Nie trzeba dodawać, że oba samochody były złomem, ale pasywne i aktywne zabezpieczenia spełniły swoje zadanie, przy energii uderzenia około dwukrotnie większej niż ta, za którą są oceniane. Inżynierowie muszą być dumni…
Tak więc, wcale nie jest tak jak w filmach. W samochodach są prawdziwi ludzie. Hałasu i jego przemocy nie da się opisać. Jest tylko czas na ułamek sekundy.
Cały margines bezpieczeństwa (kilkaset metrów) został wykorzystany tego dnia, aż do ostatniej stopy.
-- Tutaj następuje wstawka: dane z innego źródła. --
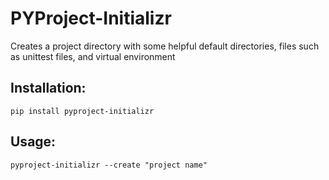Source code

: # PYProject-Initializr

Creates a project directory with some helpful default directories, files such as unittest files, and virtual environment

## Installation:
```
pip install pyproject-initializr
```


## Usage:
```
pyproject-initializr --create "project name"
```
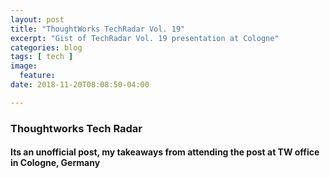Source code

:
 ```yaml
---
layout: post
title: "ThoughtWorks TechRadar Vol. 19"
excerpt: "Gist of TechRadar Vol. 19 presentation at Cologne"
categories: blog
tags: [ tech ]
image:
  feature:
date: 2018-11-20T08:08:50-04:00

---
```


### Thoughtworks Tech Radar

#### Its an unofficial post, my takeaways from attending the post at TW office in Cologne, Germany 


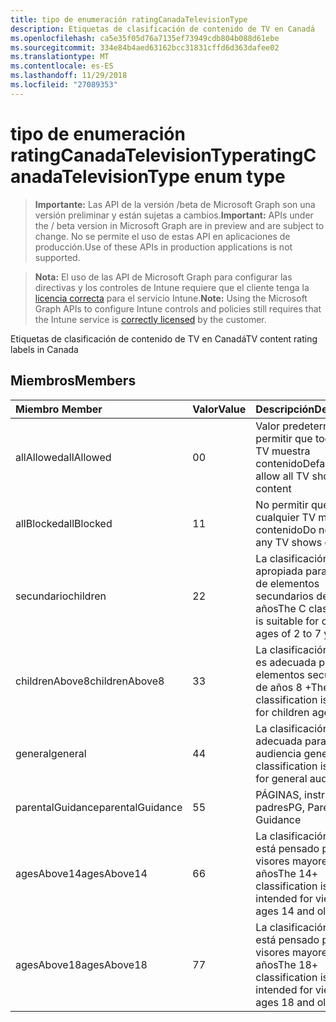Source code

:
 ```yaml
---
title: tipo de enumeración ratingCanadaTelevisionType
description: Etiquetas de clasificación de contenido de TV en Canadá
ms.openlocfilehash: ca5e35f05d76a7135ef73949cdb804b088d61ebe
ms.sourcegitcommit: 334e84b4aed63162bcc31831cffd6d363dafee02
ms.translationtype: MT
ms.contentlocale: es-ES
ms.lasthandoff: 11/29/2018
ms.locfileid: "27089353"
---
```

# <a name="ratingcanadatelevisiontype-enum-type"></a><span data-ttu-id="54088-103">tipo de enumeración ratingCanadaTelevisionType</span><span class="sxs-lookup"><span data-stu-id="54088-103">ratingCanadaTelevisionType enum type</span></span>

> <span data-ttu-id="54088-104">**Importante:** Las API de la versión /beta de Microsoft Graph son una versión preliminar y están sujetas a cambios.</span><span class="sxs-lookup"><span data-stu-id="54088-104">**Important:** APIs under the / beta version in Microsoft Graph are in preview and are subject to change.</span></span> <span data-ttu-id="54088-105">No se permite el uso de estas API en aplicaciones de producción.</span><span class="sxs-lookup"><span data-stu-id="54088-105">Use of these APIs in production applications is not supported.</span></span>

> <span data-ttu-id="54088-106">**Nota:** El uso de las API de Microsoft Graph para configurar las directivas y los controles de Intune requiere que el cliente tenga la [licencia correcta](https://go.microsoft.com/fwlink/?linkid=839381) para el servicio Intune.</span><span class="sxs-lookup"><span data-stu-id="54088-106">**Note:** Using the Microsoft Graph APIs to configure Intune controls and policies still requires that the Intune service is [correctly licensed](https://go.microsoft.com/fwlink/?linkid=839381) by the customer.</span></span>

<span data-ttu-id="54088-107">Etiquetas de clasificación de contenido de TV en Canadá</span><span class="sxs-lookup"><span data-stu-id="54088-107">TV content rating labels in Canada</span></span>
## <a name="members"></a><span data-ttu-id="54088-108">Miembros</span><span class="sxs-lookup"><span data-stu-id="54088-108">Members</span></span>
|<span data-ttu-id="54088-109">Miembro	</span><span class="sxs-lookup"><span data-stu-id="54088-109">Member</span></span>|<span data-ttu-id="54088-110">Valor</span><span class="sxs-lookup"><span data-stu-id="54088-110">Value</span></span>|<span data-ttu-id="54088-111">Descripción</span><span class="sxs-lookup"><span data-stu-id="54088-111">Description</span></span>|
|:---|:---|:---|
|<span data-ttu-id="54088-112">allAllowed</span><span class="sxs-lookup"><span data-stu-id="54088-112">allAllowed</span></span>|<span data-ttu-id="54088-113">0</span><span class="sxs-lookup"><span data-stu-id="54088-113">0</span></span>|<span data-ttu-id="54088-114">Valor predeterminado, permitir que todos los TV muestra contenido</span><span class="sxs-lookup"><span data-stu-id="54088-114">Default value, allow all TV shows content</span></span>|
|<span data-ttu-id="54088-115">allBlocked</span><span class="sxs-lookup"><span data-stu-id="54088-115">allBlocked</span></span>|<span data-ttu-id="54088-116">1</span><span class="sxs-lookup"><span data-stu-id="54088-116">1</span></span>|<span data-ttu-id="54088-117">No permitir que cualquier TV muestra contenido</span><span class="sxs-lookup"><span data-stu-id="54088-117">Do not allow any TV shows content</span></span>|
|<span data-ttu-id="54088-118">secundario</span><span class="sxs-lookup"><span data-stu-id="54088-118">children</span></span>|<span data-ttu-id="54088-119">2</span><span class="sxs-lookup"><span data-stu-id="54088-119">2</span></span>|<span data-ttu-id="54088-120">La clasificación de C es apropiada para mayores de elementos secundarios de 2 a 7 años</span><span class="sxs-lookup"><span data-stu-id="54088-120">The C classification is suitable for children ages of 2 to 7 years</span></span>|
|<span data-ttu-id="54088-121">childrenAbove8</span><span class="sxs-lookup"><span data-stu-id="54088-121">childrenAbove8</span></span>|<span data-ttu-id="54088-122">3</span><span class="sxs-lookup"><span data-stu-id="54088-122">3</span></span>|<span data-ttu-id="54088-123">La clasificación de C8 es adecuada para elementos secundarios de años 8 +</span><span class="sxs-lookup"><span data-stu-id="54088-123">The C8 classification is suitable for children ages 8+</span></span>|
|<span data-ttu-id="54088-124">general</span><span class="sxs-lookup"><span data-stu-id="54088-124">general</span></span>|<span data-ttu-id="54088-125">4</span><span class="sxs-lookup"><span data-stu-id="54088-125">4</span></span>|<span data-ttu-id="54088-126">La clasificación G es adecuada para una audiencia general</span><span class="sxs-lookup"><span data-stu-id="54088-126">The G classification is suitable for general audience</span></span>|
|<span data-ttu-id="54088-127">parentalGuidance</span><span class="sxs-lookup"><span data-stu-id="54088-127">parentalGuidance</span></span>|<span data-ttu-id="54088-128">5</span><span class="sxs-lookup"><span data-stu-id="54088-128">5</span></span>|<span data-ttu-id="54088-129">PÁGINAS, instrucciones padres</span><span class="sxs-lookup"><span data-stu-id="54088-129">PG, Parental Guidance</span></span>|
|<span data-ttu-id="54088-130">agesAbove14</span><span class="sxs-lookup"><span data-stu-id="54088-130">agesAbove14</span></span>|<span data-ttu-id="54088-131">6</span><span class="sxs-lookup"><span data-stu-id="54088-131">6</span></span>|<span data-ttu-id="54088-132">La clasificación de 14 + está pensado para los visores mayores de 14 años</span><span class="sxs-lookup"><span data-stu-id="54088-132">The 14+ classification is intended for viewers ages 14 and older</span></span>|
|<span data-ttu-id="54088-133">agesAbove18</span><span class="sxs-lookup"><span data-stu-id="54088-133">agesAbove18</span></span>|<span data-ttu-id="54088-134">7</span><span class="sxs-lookup"><span data-stu-id="54088-134">7</span></span>|<span data-ttu-id="54088-135">La clasificación de 18 + está pensado para los visores mayores de 18 años</span><span class="sxs-lookup"><span data-stu-id="54088-135">The 18+ classification is intended for viewers ages 18 and older</span></span>|





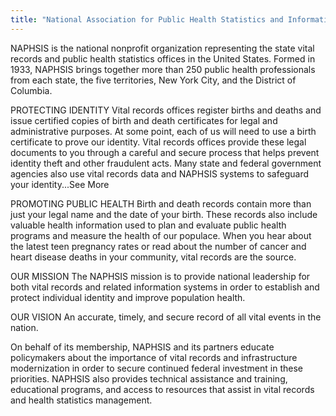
 ```yaml
---
title: "National Association for Public Health Statistics and Information Systems"
---
```


NAPHSIS is the national nonprofit organization representing the state vital records and public health statistics offices in the United States. Formed in 1933, NAPHSIS brings together more than 250 public health professionals from each state, the five territories, New York City, and the District of Columbia.

PROTECTING IDENTITY
Vital records offices register births and deaths and issue certified copies of birth and death certificates for legal and administrative purposes. At some point, each of us will need to use a birth certificate to prove our identity. Vital records offices provide these legal documents to you through a careful and secure process that helps prevent identity theft and other fraudulent acts. Many state and federal government agencies also use vital records data and NAPHSIS systems to safeguard your identity...See More

PROMOTING PUBLIC HEALTH
Birth and death records contain more than just your legal name and the date of your birth. These records also include valuable health information used to plan and evaluate public health programs and measure the health of our populace. When you hear about the latest teen pregnancy rates or read about the number of cancer and heart disease deaths in your community, vital records are the source.

OUR MISSION
The NAPHSIS mission is to provide national leadership for both vital records and related information systems in order to establish and protect individual identity and improve population health.

OUR VISION
An accurate, timely, and secure record of all vital events in the nation.

On behalf of its membership, NAPHSIS and its partners educate policymakers about the importance of vital records and infrastructure modernization in order to secure continued federal investment in these priorities. NAPHSIS also provides technical assistance and training, educational programs, and access to resources that assist in vital records and health statistics management.

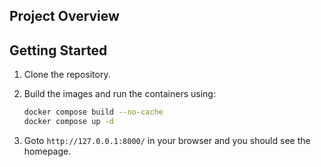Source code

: ## Project Overview

## Getting Started

1. Clone the repository.
2. Build the images and run the containers using:

    ```bash
    docker compose build --no-cache
    docker compose up -d
    ```

3. Goto `http://127.0.0.1:8000/` in your browser and you should see the homepage.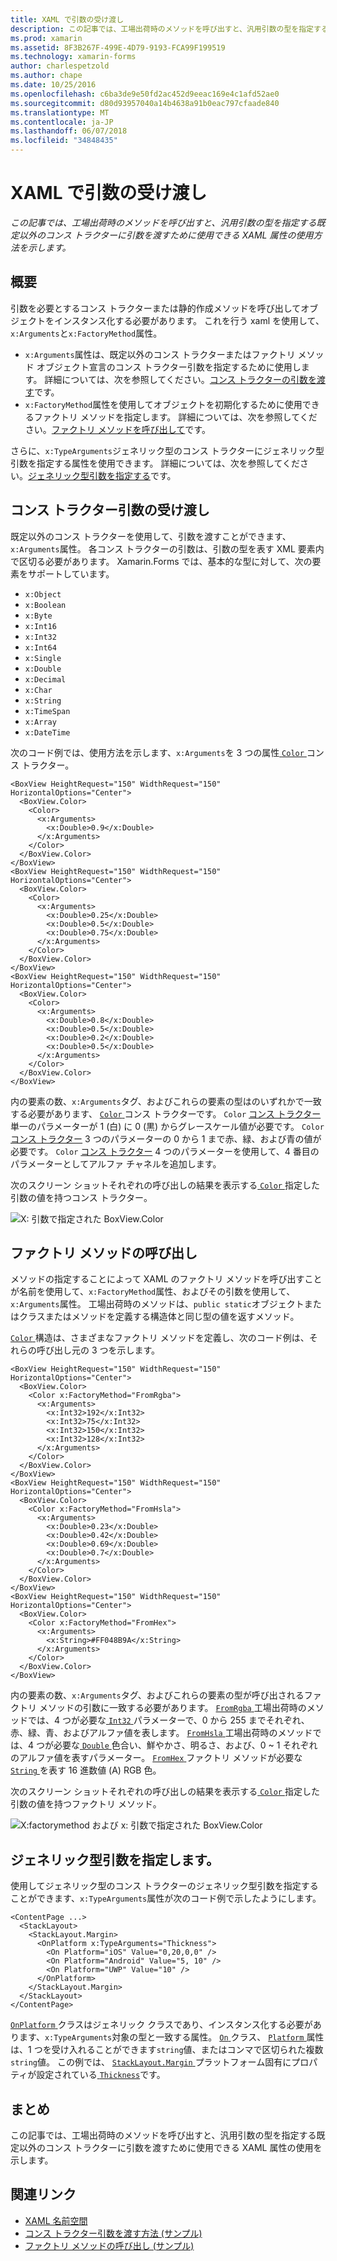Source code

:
 ```yaml
---
title: XAML で引数の受け渡し
description: この記事では、工場出荷時のメソッドを呼び出すと、汎用引数の型を指定する既定以外のコンス トラクターに引数を渡すために使用できる XAML 属性の使用方法を示します。
ms.prod: xamarin
ms.assetid: 8F3B267F-499E-4D79-9193-FCA99F199519
ms.technology: xamarin-forms
author: charlespetzold
ms.author: chape
ms.date: 10/25/2016
ms.openlocfilehash: c6ba3de9e50fd2ac452d9eeac169e4c1afd52ae0
ms.sourcegitcommit: d80d93957040a14b4638a91b0eac797cfaade840
ms.translationtype: MT
ms.contentlocale: ja-JP
ms.lasthandoff: 06/07/2018
ms.locfileid: "34848435"
---
```

# <a name="passing-arguments-in-xaml"></a>XAML で引数の受け渡し

_この記事では、工場出荷時のメソッドを呼び出すと、汎用引数の型を指定する既定以外のコンス トラクターに引数を渡すために使用できる XAML 属性の使用方法を示します。_

## <a name="overview"></a>概要

引数を必要とするコンス トラクターまたは静的作成メソッドを呼び出してオブジェクトをインスタンス化する必要があります。 これを行う xaml を使用して、`x:Arguments`と`x:FactoryMethod`属性。

- `x:Arguments`属性は、既定以外のコンス トラクターまたはファクトリ メソッド オブジェクト宣言のコンス トラクター引数を指定するために使用します。 詳細については、次を参照してください。[コンス トラクターの引数を渡す](#constructor_arguments)です。
- `x:FactoryMethod`属性を使用してオブジェクトを初期化するために使用できるファクトリ メソッドを指定します。 詳細については、次を参照してください。[ファクトリ メソッドを呼び出して](#factory_methods)です。

さらに、`x:TypeArguments`ジェネリック型のコンス トラクターにジェネリック型引数を指定する属性を使用できます。 詳細については、次を参照してください。[ジェネリック型引数を指定する](#generic_type_arguments)です。

<a name="constructor_arguments" />

## <a name="passing-constructor-arguments"></a>コンス トラクター引数の受け渡し

既定以外のコンス トラクターを使用して、引数を渡すことができます、`x:Arguments`属性。 各コンス トラクターの引数は、引数の型を表す XML 要素内で区切る必要があります。 Xamarin.Forms では、基本的な型に対して、次の要素をサポートしています。

- `x:Object`
- `x:Boolean`
- `x:Byte`
- `x:Int16`
- `x:Int32`
- `x:Int64`
- `x:Single`
- `x:Double`
- `x:Decimal`
- `x:Char`
- `x:String`
- `x:TimeSpan`
- `x:Array`
- `x:DateTime`

次のコード例では、使用方法を示します、`x:Arguments`を 3 つの属性[ `Color` ](https://developer.xamarin.com/api/type/Xamarin.Forms.Color/)コンス トラクター。

```xaml
<BoxView HeightRequest="150" WidthRequest="150" HorizontalOptions="Center">
  <BoxView.Color>
    <Color>
      <x:Arguments>
        <x:Double>0.9</x:Double>
      </x:Arguments>
    </Color>
  </BoxView.Color>
</BoxView>
<BoxView HeightRequest="150" WidthRequest="150" HorizontalOptions="Center">
  <BoxView.Color>
    <Color>
      <x:Arguments>
        <x:Double>0.25</x:Double>
        <x:Double>0.5</x:Double>
        <x:Double>0.75</x:Double>
      </x:Arguments>
    </Color>
  </BoxView.Color>
</BoxView>
<BoxView HeightRequest="150" WidthRequest="150" HorizontalOptions="Center">
  <BoxView.Color>
    <Color>
      <x:Arguments>
        <x:Double>0.8</x:Double>
        <x:Double>0.5</x:Double>
        <x:Double>0.2</x:Double>
        <x:Double>0.5</x:Double>
      </x:Arguments>
    </Color>
  </BoxView.Color>
</BoxView>
```

内の要素の数、`x:Arguments`タグ、およびこれらの要素の型はのいずれかで一致する必要があります、 [ `Color` ](https://developer.xamarin.com/api/type/Xamarin.Forms.Color/)コンス トラクターです。 `Color` [コンス トラクター](https://developer.xamarin.com/api/constructor/Xamarin.Forms.Color.Color/p/System.Double/)単一のパラメーターが 1 (白) に 0 (黒) からグレースケール値が必要です。 `Color` [コンス トラクター](https://developer.xamarin.com/api/constructor/Xamarin.Forms.Color.Color/p/System.Double/System.Double/System.Double/) 3 つのパラメーターの 0 から 1 まで赤、緑、および青の値が必要です。 `Color` [コンス トラクター](https://developer.xamarin.com/api/constructor/Xamarin.Forms.Color.Color/p/System.Double/System.Double/System.Double/System.Double/) 4 つのパラメーターを使用して、4 番目のパラメーターとしてアルファ チャネルを追加します。

次のスクリーン ショットそれぞれの呼び出しの結果を表示する[ `Color` ](https://developer.xamarin.com/api/type/Xamarin.Forms.Color/)指定した引数の値を持つコンス トラクター。

![](passing-arguments-images/passing-arguments.png "X: 引数で指定された BoxView.Color")

<a name="factory_methods" />

## <a name="calling-factory-methods"></a>ファクトリ メソッドの呼び出し

メソッドの指定することによって XAML のファクトリ メソッドを呼び出すことが名前を使用して、`x:FactoryMethod`属性、およびその引数を使用して、`x:Arguments`属性。 工場出荷時のメソッドは、`public static`オブジェクトまたはクラスまたはメソッドを定義する構造体と同じ型の値を返すメソッド。

[ `Color` ](https://developer.xamarin.com/api/type/Xamarin.Forms.Color/)構造は、さまざまなファクトリ メソッドを定義し、次のコード例は、それらの呼び出し元の 3 つを示します。

```xaml
<BoxView HeightRequest="150" WidthRequest="150" HorizontalOptions="Center">
  <BoxView.Color>
    <Color x:FactoryMethod="FromRgba">
      <x:Arguments>
        <x:Int32>192</x:Int32>
        <x:Int32>75</x:Int32>
        <x:Int32>150</x:Int32>                        
        <x:Int32>128</x:Int32>
      </x:Arguments>
    </Color>
  </BoxView.Color>
</BoxView>
<BoxView HeightRequest="150" WidthRequest="150" HorizontalOptions="Center">
  <BoxView.Color>
    <Color x:FactoryMethod="FromHsla">
      <x:Arguments>
        <x:Double>0.23</x:Double>
        <x:Double>0.42</x:Double>
        <x:Double>0.69</x:Double>
        <x:Double>0.7</x:Double>
      </x:Arguments>
    </Color>
  </BoxView.Color>
</BoxView>
<BoxView HeightRequest="150" WidthRequest="150" HorizontalOptions="Center">
  <BoxView.Color>
    <Color x:FactoryMethod="FromHex">
      <x:Arguments>
        <x:String>#FF048B9A</x:String>
      </x:Arguments>
    </Color>
  </BoxView.Color>
</BoxView>
```

内の要素の数、`x:Arguments`タグ、およびこれらの要素の型が呼び出されるファクトリ メソッドの引数に一致する必要があります。 [ `FromRgba` ](https://developer.xamarin.com/api/member/Xamarin.Forms.Color.FromRgba/p/System.Int32/System.Int32/System.Int32/System.Int32/)工場出荷時のメソッドでは、4 つが必要な[ `Int32` ](https://docs.microsoft.com/dotnet/api/system.int32)パラメーターで、0 から 255 までそれぞれ、赤、緑、青、およびアルファ値を表します。 [ `FromHsla` ](https://developer.xamarin.com/api/member/Xamarin.Forms.Color.FromHsla/p/System.Double/System.Double/System.Double/System.Double/)工場出荷時のメソッドでは、4 つが必要な[ `Double` ](https://docs.microsoft.com/dotnet/api/system.double)色合い、鮮やかさ、明るさ、および、0 ~ 1 それぞれのアルファ値を表すパラメーター。 [ `FromHex` ](https://developer.xamarin.com/api/member/Xamarin.Forms.Color.FromHex/p/System.String/)ファクトリ メソッドが必要な[ `String` ](https://docs.microsoft.com/dotnet/api/system.string)を表す 16 進数値 (A) RGB 色。

次のスクリーン ショットそれぞれの呼び出しの結果を表示する[ `Color` ](https://developer.xamarin.com/api/type/Xamarin.Forms.Color/)指定した引数の値を持つファクトリ メソッド。

![](passing-arguments-images/factory-methods.png "X:factorymethod および x: 引数で指定された BoxView.Color")

<a name="generic_type_arguments" />

## <a name="specifying-a-generic-type-argument"></a>ジェネリック型引数を指定します。

使用してジェネリック型のコンス トラクターのジェネリック型引数を指定することができます、`x:TypeArguments`属性が次のコード例で示したようにします。

```xaml
<ContentPage ...>
  <StackLayout>
    <StackLayout.Margin>
      <OnPlatform x:TypeArguments="Thickness">
        <On Platform="iOS" Value="0,20,0,0" />
        <On Platform="Android" Value="5, 10" />
        <On Platform="UWP" Value="10" />
      </OnPlatform>
    </StackLayout.Margin>
  </StackLayout>
</ContentPage>
```

[ `OnPlatform` ](https://developer.xamarin.com/api/type/Xamarin.Forms.OnPlatform%3CT%3E/)クラスはジェネリック クラスであり、インスタンス化する必要があります、`x:TypeArguments`対象の型と一致する属性。 [ `On` ](https://developer.xamarin.com/api/type/Xamarin.Forms.On/)クラス、 [ `Platform` ](https://developer.xamarin.com/api/property/Xamarin.Forms.On.Platform/)属性は、1 つを受け入れることができます`string`値、またはコンマで区切られた複数`string`値。 この例では、 [ `StackLayout.Margin` ](https://developer.xamarin.com/api/property/Xamarin.Forms.View.Margin/)プラットフォーム固有にプロパティが設定されている[ `Thickness`](https://developer.xamarin.com/api/type/Xamarin.Forms.Thickness/)です。

## <a name="summary"></a>まとめ

この記事では、工場出荷時のメソッドを呼び出すと、汎用引数の型を指定する既定以外のコンス トラクターに引数を渡すために使用できる XAML 属性の使用を示します。


## <a name="related-links"></a>関連リンク

- [XAML 名前空間](~/xamarin-forms/xaml/namespaces.md)
- [コンス トラクター引数を渡す方法 (サンプル)](https://developer.xamarin.com/samples/xamarin-forms/xaml/passingconstructorarguments/)
- [ファクトリ メソッドの呼び出し (サンプル)](https://developer.xamarin.com/samples/xamarin-forms/xaml/callingfactorymethods/)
Gdybym miał 10 metrów mniej, mój samochód uderzyłby w tył, być może bolałby mnie kark, a także pani byłaby głucha z powodu wyskakujących poduszek powietrznych.
Tak więc, choć nie mogłem zapobiec wypadkowi, to fakt, że zostawiłem przed sobą szeroki bufor, naprawdę pomógł złagodzić jego konsekwencje. Gdybym nie spojrzał w lustro, zauważył kierowcę bawiącego się jej telefonem i zatrąbił, by ją z niego wyciągnąć, byłoby znacznie gorzej. Starałem się robić, co mogłem, z bardzo ograniczonymi możliwościami.